Please print each record exactly, omitting none of them.

• **Provided data**

++++++++++

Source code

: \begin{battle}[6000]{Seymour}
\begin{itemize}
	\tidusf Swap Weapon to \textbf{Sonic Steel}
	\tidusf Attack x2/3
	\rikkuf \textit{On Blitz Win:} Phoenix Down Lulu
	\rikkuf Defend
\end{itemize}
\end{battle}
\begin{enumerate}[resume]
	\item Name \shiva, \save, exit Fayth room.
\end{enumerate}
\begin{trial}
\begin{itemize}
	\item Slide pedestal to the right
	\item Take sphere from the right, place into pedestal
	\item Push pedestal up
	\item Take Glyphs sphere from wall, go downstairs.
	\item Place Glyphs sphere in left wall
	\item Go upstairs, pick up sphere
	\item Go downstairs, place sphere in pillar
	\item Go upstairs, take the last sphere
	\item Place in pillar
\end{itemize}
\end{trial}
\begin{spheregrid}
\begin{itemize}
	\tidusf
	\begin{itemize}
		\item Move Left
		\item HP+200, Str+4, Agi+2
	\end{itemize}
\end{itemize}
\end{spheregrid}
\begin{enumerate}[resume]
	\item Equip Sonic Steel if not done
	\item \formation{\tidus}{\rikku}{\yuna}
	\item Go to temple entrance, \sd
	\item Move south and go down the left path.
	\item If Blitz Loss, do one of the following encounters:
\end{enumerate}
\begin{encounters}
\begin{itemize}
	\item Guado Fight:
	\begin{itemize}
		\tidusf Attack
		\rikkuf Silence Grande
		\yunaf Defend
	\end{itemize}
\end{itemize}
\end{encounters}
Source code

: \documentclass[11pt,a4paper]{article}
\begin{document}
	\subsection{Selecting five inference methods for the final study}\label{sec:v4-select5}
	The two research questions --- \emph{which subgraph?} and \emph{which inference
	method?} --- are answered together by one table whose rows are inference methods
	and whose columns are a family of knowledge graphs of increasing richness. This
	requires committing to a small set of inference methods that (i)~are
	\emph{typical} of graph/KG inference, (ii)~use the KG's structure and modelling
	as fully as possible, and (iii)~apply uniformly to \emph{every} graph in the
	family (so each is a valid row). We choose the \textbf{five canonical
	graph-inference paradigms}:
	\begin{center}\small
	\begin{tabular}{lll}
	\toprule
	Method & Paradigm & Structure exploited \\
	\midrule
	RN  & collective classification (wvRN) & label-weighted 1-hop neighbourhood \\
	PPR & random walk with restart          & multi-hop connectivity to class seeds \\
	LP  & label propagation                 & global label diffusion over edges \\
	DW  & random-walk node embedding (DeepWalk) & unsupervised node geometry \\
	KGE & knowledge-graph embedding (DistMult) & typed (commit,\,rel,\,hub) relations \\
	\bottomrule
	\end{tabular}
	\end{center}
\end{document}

++++++++++

• **Solution below**
Source code

: \begin{battle}[6000]{Seymour}
\begin{itemize}
	\tidusf Swap Weapon to \textbf{Sonic Steel}
	\tidusf Attack x2/3
	\rikkuf \textit{On Blitz Win:} Phoenix Down Lulu
	\rikkuf Defend
\end{itemize}
\end{battle}
\begin{enumerate}[resume]
	\item Name \shiva, \save, exit Fayth room.
\end{enumerate}
\begin{trial}
\begin{itemize}
	\item Slide pedestal to the right
	\item Take sphere from the right, place into pedestal
	\item Push pedestal up
	\item Take Glyphs sphere from wall, go downstairs.
	\item Place Glyphs sphere in left wall
	\item Go upstairs, pick up sphere
	\item Go downstairs, place sphere in pillar
	\item Go upstairs, take the last sphere
	\item Place in pillar
\end{itemize}
\end{trial}
\begin{spheregrid}
\begin{itemize}
	\tidusf
	\begin{itemize}
		\item Move Left
		\item HP+200, Str+4, Agi+2
	\end{itemize}
\end{itemize}
\end{spheregrid}
\begin{enumerate}[resume]
	\item Equip Sonic Steel if not done
	\item \formation{\tidus}{\rikku}{\yuna}
	\item Go to temple entrance, \sd
	\item Move south and go down the left path.
	\item If Blitz Loss, do one of the following encounters:
\end{enumerate}
\begin{encounters}
\begin{itemize}
	\item Guado Fight:
	\begin{itemize}
		\tidusf Attack
		\rikkuf Silence Grande
		\yunaf Defend
	\end{itemize}
\end{itemize}
\end{encounters}
Source code

: \documentclass[11pt,a4paper]{article}
\begin{document}
	\subsection{Selecting five inference methods for the final study}\label{sec:v4-select5}
	The two research questions --- \emph{which subgraph?} and \emph{which inference
	method?} --- are answered together by one table whose rows are inference methods
	and whose columns are a family of knowledge graphs of increasing richness. This
	requires committing to a small set of inference methods that (i)~are
	\emph{typical} of graph/KG inference, (ii)~use the KG's structure and modelling
	as fully as possible, and (iii)~apply uniformly to \emph{every} graph in the
	family (so each is a valid row). We choose the \textbf{five canonical
	graph-inference paradigms}:
	\begin{center}\small
	\begin{tabular}{lll}
	\toprule
	Method & Paradigm & Structure exploited \\
	\midrule
	RN  & collective classification (wvRN) & label-weighted 1-hop neighbourhood \\
	PPR & random walk with restart          & multi-hop connectivity to class seeds \\
	LP  & label propagation                 & global label diffusion over edges \\
	DW  & random-walk node embedding (DeepWalk) & unsupervised node geometry \\
	KGE & knowledge-graph embedding (DistMult) & typed (commit,\,rel,\,hub) relations \\
	\bottomrule
	\end{tabular}
	\end{center}
\end{document}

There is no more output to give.